Dataset records
• • • • •

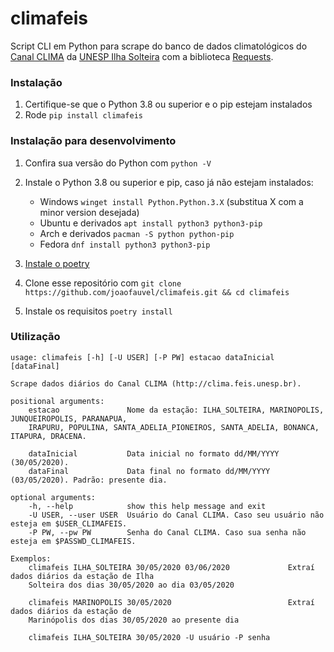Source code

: # climafeis
Script CLI em Python para scrape do banco de dados climatológicos do [Canal CLIMA](http://clima.feis.unesp.br) da [UNESP Ilha Solteira](https://www.feis.unesp.br/) com a biblioteca [Requests](https://requests.readthedocs.io/en/latest/).  

### Instalação
1. Certifique-se que o Python 3.8 ou superior e o pip estejam instalados
1. Rode `pip install climafeis`

### Instalação para desenvolvimento
1. Confira sua versão do Python com `python -V`
1. Instale o Python 3.8 ou superior e pip, caso já não estejam instalados:

    - Windows `winget install Python.Python.3.X` (substitua X com a minor version desejada)
    - Ubuntu e derivados `apt install python3 python3-pip`
    - Arch e derivados `pacman -S python python-pip`
    - Fedora `dnf install python3 python3-pip`

1. [Instale o poetry](https://python-poetry.org/docs/#installation) 
1. Clone esse repositório com `git clone https://github.com/joaofauvel/climafeis.git && cd climafeis`
1. Instale os requisitos `poetry install`

### Utilização
    usage: climafeis [-h] [-U USER] [-P PW] estacao dataInicial [dataFinal]

    Scrape dados diários do Canal CLIMA (http://clima.feis.unesp.br).

    positional arguments:
        estacao               Nome da estação: ILHA_SOLTEIRA, MARINOPOLIS, JUNQUEIROPOLIS, PARANAPUA,
        IRAPURU, POPULINA, SANTA_ADELIA_PIONEIROS, SANTA_ADELIA, BONANCA, ITAPURA, DRACENA.
        
        dataInicial           Data inicial no formato dd/MM/YYYY (30/05/2020).
        dataFinal             Data final no formato dd/MM/YYYY (03/05/2020). Padrão: presente dia.

    optional arguments:
        -h, --help            show this help message and exit
        -U USER, --user USER  Usuário do Canal CLIMA. Caso seu usuário não esteja em $USER_CLIMAFEIS.
        -P PW, --pw PW        Senha do Canal CLIMA. Caso sua senha não esteja em $PASSWD_CLIMAFEIS.
        
    Exemplos:
        climafeis ILHA_SOLTEIRA 30/05/2020 03/06/2020             Extraí dados diários da estação de Ilha
        Solteira dos dias 30/05/2020 ao dia 03/05/2020
        
        climafeis MARINOPOLIS 30/05/2020                          Extraí dados diários da estação de
        Marinópolis dos dias 30/05/2020 ao presente dia
        
        climafeis ILHA_SOLTEIRA 30/05/2020 -U usuário -P senha    


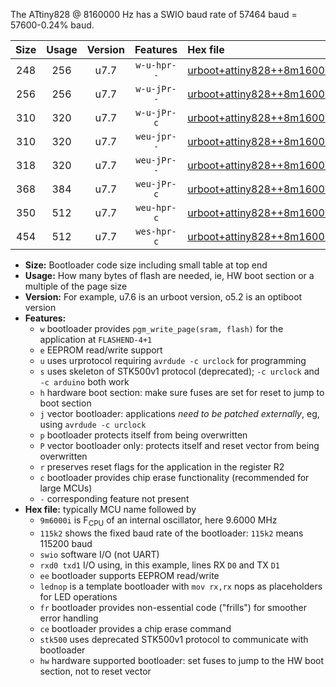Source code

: The ATtiny828 @ 8160000 Hz has a SWIO baud rate of 57464 baud = 57600-0.24% baud.

|Size|Usage|Version|Features|Hex file|
|:-:|:-:|:-:|:-:|:--|
|248|256|u7.7|`w-u-hpr--`|[urboot+attiny828++8m1600i+++57k6_swio_rxc2_txc3_lednop_hw.hex](https://raw.githubusercontent.com/stefanrueger/urboot.hex/main/mcus/attiny828/internal_oscillator/fint++8m1600_Hz/br+++57k6_bps/urboot+attiny828++8m1600i+++57k6_swio_rxc2_txc3_lednop_hw.hex)|
|256|256|u7.7|`w-u-jPr--`|[urboot+attiny828++8m1600i+++57k6_swio_rxc2_txc3.hex](https://raw.githubusercontent.com/stefanrueger/urboot.hex/main/mcus/attiny828/internal_oscillator/fint++8m1600_Hz/br+++57k6_bps/urboot+attiny828++8m1600i+++57k6_swio_rxc2_txc3.hex)|
|310|320|u7.7|`w-u-jPr-c`|[urboot+attiny828++8m1600i+++57k6_swio_rxc2_txc3_lednop_fr_ce.hex](https://raw.githubusercontent.com/stefanrueger/urboot.hex/main/mcus/attiny828/internal_oscillator/fint++8m1600_Hz/br+++57k6_bps/urboot+attiny828++8m1600i+++57k6_swio_rxc2_txc3_lednop_fr_ce.hex)|
|310|320|u7.7|`weu-jpr--`|[urboot+attiny828++8m1600i+++57k6_swio_rxc2_txc3_ee_lednop.hex](https://raw.githubusercontent.com/stefanrueger/urboot.hex/main/mcus/attiny828/internal_oscillator/fint++8m1600_Hz/br+++57k6_bps/urboot+attiny828++8m1600i+++57k6_swio_rxc2_txc3_ee_lednop.hex)|
|318|320|u7.7|`weu-jPr--`|[urboot+attiny828++8m1600i+++57k6_swio_rxc2_txc3_ee.hex](https://raw.githubusercontent.com/stefanrueger/urboot.hex/main/mcus/attiny828/internal_oscillator/fint++8m1600_Hz/br+++57k6_bps/urboot+attiny828++8m1600i+++57k6_swio_rxc2_txc3_ee.hex)|
|368|384|u7.7|`weu-jPr-c`|[urboot+attiny828++8m1600i+++57k6_swio_rxc2_txc3_ee_lednop_fr_ce.hex](https://raw.githubusercontent.com/stefanrueger/urboot.hex/main/mcus/attiny828/internal_oscillator/fint++8m1600_Hz/br+++57k6_bps/urboot+attiny828++8m1600i+++57k6_swio_rxc2_txc3_ee_lednop_fr_ce.hex)|
|350|512|u7.7|`weu-hpr-c`|[urboot+attiny828++8m1600i+++57k6_swio_rxc2_txc3_ee_lednop_fr_ce_hw.hex](https://raw.githubusercontent.com/stefanrueger/urboot.hex/main/mcus/attiny828/internal_oscillator/fint++8m1600_Hz/br+++57k6_bps/urboot+attiny828++8m1600i+++57k6_swio_rxc2_txc3_ee_lednop_fr_ce_hw.hex)|
|454|512|u7.7|`wes-hpr-c`|[urboot+attiny828++8m1600i+++57k6_swio_rxc2_txc3_ee_lednop_fr_ce_stk500_hw.hex](https://raw.githubusercontent.com/stefanrueger/urboot.hex/main/mcus/attiny828/internal_oscillator/fint++8m1600_Hz/br+++57k6_bps/urboot+attiny828++8m1600i+++57k6_swio_rxc2_txc3_ee_lednop_fr_ce_stk500_hw.hex)|

- **Size:** Bootloader code size including small table at top end
- **Usage:** How many bytes of flash are needed, ie, HW boot section or a multiple of the page size
- **Version:** For example, u7.6 is an urboot version, o5.2 is an optiboot version
- **Features:**
  + `w` bootloader provides `pgm_write_page(sram, flash)` for the application at `FLASHEND-4+1`
  + `e` EEPROM read/write support
  + `u` uses urprotocol requiring `avrdude -c urclock` for programming
  + `s` uses skeleton of STK500v1 protocol (deprecated); `-c urclock` and `-c arduino` both work
  + `h` hardware boot section: make sure fuses are set for reset to jump to boot section
  + `j` vector bootloader: applications *need to be patched externally*, eg, using `avrdude -c urclock`
  + `p` bootloader protects itself from being overwritten
  + `P` vector bootloader only: protects itself and reset vector from being overwritten
  + `r` preserves reset flags for the application in the register R2
  + `c` bootloader provides chip erase functionality (recommended for large MCUs)
  + `-` corresponding feature not present
- **Hex file:** typically MCU name followed by
  + `9m6000i` is F<sub>CPU</sub> of an internal oscillator, here 9.6000 MHz
  + `115k2` shows the fixed baud rate of the bootloader: `115k2` means 115200 baud
  + `swio` software I/O (not UART)
  + `rxd0 txd1` I/O using, in this example, lines RX `D0` and TX `D1`
  + `ee` bootloader supports EEPROM read/write
  + `lednop` is a template bootloader with `mov rx,rx` nops as placeholders for LED operations
  + `fr` bootloader provides non-essential code ("frills") for smoother error handling
  + `ce` bootloader provides a chip erase command
  + `stk500` uses deprecated STK500v1 protocol to communicate with bootloader
  + `hw` hardware supported bootloader: set fuses to jump to the HW boot section, not to reset vector
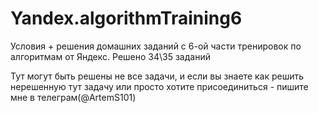# Yandex.algorithmTraining6
Условия + решения домашних заданий с 6-ой части тренировок по алгоритмам от Яндекс.
Решено 34\35 заданий

Тут могут быть решены не все задачи, и если вы знаете как решить нерешенную тут задачу или просто хотите присоединиться - пишите мне в телеграм(@ArtemS101)
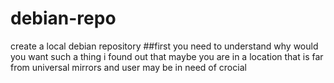 # debian-repo
create a local debian repository
##first you need to understand why would you want such a thing
i found out that maybe you are in a location that is far from universal mirrors and user may be in need of crocial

• • • • •

== PROBLEM TO WORK ON ==
All lines above that contain the word "estação" are to be copied.

== RESPONSE BOX ==
        estacao               Nome da estação: ILHA_SOLTEIRA, MARINOPOLIS, JUNQUEIROPOLIS, PARANAPUA,
        climafeis ILHA_SOLTEIRA 30/05/2020 03/06/2020             Extraí dados diários da estação de Ilha
        climafeis MARINOPOLIS 30/05/2020                          Extraí dados diários da estação de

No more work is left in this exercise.